Conor Washington reveals concerns over his Hearts future but says he is now 'quicker, stronger and leaner'
Like most high-earning Hearts internationalists just now, Conor Washington is unsure whether he will actually don a maroon shirt again. He stressed he is not planning an exit strategy with 12 months left on his contract.
Much depends on whether club owner Ann Budge can persuade chairmen across the country to agree to league restructuring.
If not, Hearts will remain in the Championship after the Scottish Professional Football League confirmed their enforced relegation last week.
That would prompt more cost-cutting measures across the squad following those imposed as a result of the coronavirus shutdown. Washington is unsure what the future holds for himself.
“At the moment, I'm still a Hearts player. I'm not knocking on the door desperate to get out, but at the same time the club might not be in a situation where they can keep all their players,” he told the Evening News.

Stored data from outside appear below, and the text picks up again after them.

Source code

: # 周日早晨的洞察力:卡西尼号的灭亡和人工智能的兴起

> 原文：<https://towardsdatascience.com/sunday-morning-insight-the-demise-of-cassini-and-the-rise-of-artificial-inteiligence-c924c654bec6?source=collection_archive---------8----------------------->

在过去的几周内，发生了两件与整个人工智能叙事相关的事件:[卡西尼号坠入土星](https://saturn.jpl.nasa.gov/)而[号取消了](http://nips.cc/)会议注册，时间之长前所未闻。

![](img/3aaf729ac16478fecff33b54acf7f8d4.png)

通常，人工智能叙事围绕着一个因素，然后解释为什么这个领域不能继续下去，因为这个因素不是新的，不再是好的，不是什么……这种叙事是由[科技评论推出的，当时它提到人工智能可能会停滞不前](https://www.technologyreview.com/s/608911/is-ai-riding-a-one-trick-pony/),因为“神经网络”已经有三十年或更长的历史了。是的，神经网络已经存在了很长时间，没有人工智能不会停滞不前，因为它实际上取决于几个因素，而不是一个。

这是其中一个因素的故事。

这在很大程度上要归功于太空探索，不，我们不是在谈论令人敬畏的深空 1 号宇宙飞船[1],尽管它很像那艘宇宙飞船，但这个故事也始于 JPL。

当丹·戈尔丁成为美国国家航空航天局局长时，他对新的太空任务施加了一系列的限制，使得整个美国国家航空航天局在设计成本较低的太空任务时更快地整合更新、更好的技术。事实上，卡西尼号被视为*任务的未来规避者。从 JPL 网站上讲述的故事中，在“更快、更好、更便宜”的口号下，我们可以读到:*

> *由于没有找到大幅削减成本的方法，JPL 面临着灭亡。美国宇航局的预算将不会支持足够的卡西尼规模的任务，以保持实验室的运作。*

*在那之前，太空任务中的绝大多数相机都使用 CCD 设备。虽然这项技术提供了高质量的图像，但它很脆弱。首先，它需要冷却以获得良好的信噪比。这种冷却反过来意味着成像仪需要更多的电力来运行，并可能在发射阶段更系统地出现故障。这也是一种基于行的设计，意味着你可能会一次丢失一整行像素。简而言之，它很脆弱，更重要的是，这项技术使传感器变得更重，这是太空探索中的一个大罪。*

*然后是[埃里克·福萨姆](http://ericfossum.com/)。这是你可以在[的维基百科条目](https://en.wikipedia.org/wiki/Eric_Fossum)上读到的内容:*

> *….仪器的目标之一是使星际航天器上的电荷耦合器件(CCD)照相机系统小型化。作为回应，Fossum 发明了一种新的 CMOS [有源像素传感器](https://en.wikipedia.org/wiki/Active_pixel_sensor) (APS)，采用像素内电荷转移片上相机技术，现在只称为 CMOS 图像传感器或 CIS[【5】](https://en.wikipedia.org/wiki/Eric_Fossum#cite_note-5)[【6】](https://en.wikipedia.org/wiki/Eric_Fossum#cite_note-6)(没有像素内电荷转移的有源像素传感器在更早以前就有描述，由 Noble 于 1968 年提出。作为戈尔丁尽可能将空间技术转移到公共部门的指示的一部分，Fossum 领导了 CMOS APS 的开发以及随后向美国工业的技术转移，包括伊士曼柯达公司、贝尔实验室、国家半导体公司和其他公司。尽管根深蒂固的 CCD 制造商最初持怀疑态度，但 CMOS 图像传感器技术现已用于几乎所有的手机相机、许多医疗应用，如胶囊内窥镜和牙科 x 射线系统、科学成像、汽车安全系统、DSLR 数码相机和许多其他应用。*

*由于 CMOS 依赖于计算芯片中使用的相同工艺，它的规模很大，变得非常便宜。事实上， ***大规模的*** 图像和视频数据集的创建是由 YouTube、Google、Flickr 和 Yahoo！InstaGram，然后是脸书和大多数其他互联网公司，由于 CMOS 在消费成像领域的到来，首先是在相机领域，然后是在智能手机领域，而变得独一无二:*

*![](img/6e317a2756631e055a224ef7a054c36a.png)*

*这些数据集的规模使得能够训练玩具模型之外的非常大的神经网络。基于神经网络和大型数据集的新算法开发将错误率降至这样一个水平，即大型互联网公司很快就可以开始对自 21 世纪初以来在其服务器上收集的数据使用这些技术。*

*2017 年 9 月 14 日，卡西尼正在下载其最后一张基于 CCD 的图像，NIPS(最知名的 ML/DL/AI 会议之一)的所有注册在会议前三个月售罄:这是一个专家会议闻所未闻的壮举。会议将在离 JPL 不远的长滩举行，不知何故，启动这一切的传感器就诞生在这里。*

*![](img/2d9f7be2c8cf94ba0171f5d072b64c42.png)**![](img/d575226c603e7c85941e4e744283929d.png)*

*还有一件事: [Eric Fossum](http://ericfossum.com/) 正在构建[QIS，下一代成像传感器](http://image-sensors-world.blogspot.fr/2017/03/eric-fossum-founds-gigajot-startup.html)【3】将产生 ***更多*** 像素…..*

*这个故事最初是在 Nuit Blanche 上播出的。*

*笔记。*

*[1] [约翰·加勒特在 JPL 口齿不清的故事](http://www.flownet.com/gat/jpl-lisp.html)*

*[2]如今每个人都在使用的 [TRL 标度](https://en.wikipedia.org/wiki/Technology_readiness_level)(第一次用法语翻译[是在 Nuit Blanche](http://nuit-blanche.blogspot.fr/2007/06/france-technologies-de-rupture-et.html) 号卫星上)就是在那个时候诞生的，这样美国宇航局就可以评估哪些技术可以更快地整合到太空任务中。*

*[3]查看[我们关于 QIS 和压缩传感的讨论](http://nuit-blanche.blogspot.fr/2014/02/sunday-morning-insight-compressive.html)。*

"There is obviously a big squad so we just have to see how these reconstruction talks go and take it from there, depending on the club's situation.”
One of his primary concerns is his international career. He currently holds 21 Northern Ireland caps and is a regular in the squad when fit.
"Of course, I just want to be playing football every week at the highest level I can. I think every footballer is the same. Hopefully something comes of the reconstruction talks because Hearts would be a big miss from the Premiership.”
The 28-year-old admitted he feels on tenterhooks knowing Budge may not be able to keep every player in the Championship due to the high salaries earned by senior squad members.
"That's what I was alluding to. As international players, that could well be the case. It's just such an unprecedented situation. Nobody really knows where they stand.
"The club have a lot to deal with right now so there has been no contact between myself and the club over the past couple of months.
“I’ve tried to use the lockdown time as a positive. I've seen it as an opportunity to get quicker, stronger, leaner. It's not often you can dedicate eight weeks to improving yourself physically.
“Even in pre-season there are games to consider, so I've tried to turn the lockdown into a positive. The way this season panned out wasn't good and me getting injured didn't help. With all the other injuries in the squad, it escalated into a bad situation.”
Stendel, appointed Hearts manager in December, is now a free agent. His contract runs until summer 2022 but is only valid for the Premiership. He and Budge will hold definitive talks once she is certain which league her club will play in next season.
"I can't imagine somebody who has managed in the English Championship and League One would necessarily want to manage in the Scottish Championship,” said Washington.
"He's got his own ambitions as well and he's highly regarded by many people, so it will be interesting to see what develops. Obviously we would be sad to see him go.
"As a person, he is spot on. He came in during a difficult period so it's hard to make too much of a judgment. He came in with one transfer window and tried to do what he could.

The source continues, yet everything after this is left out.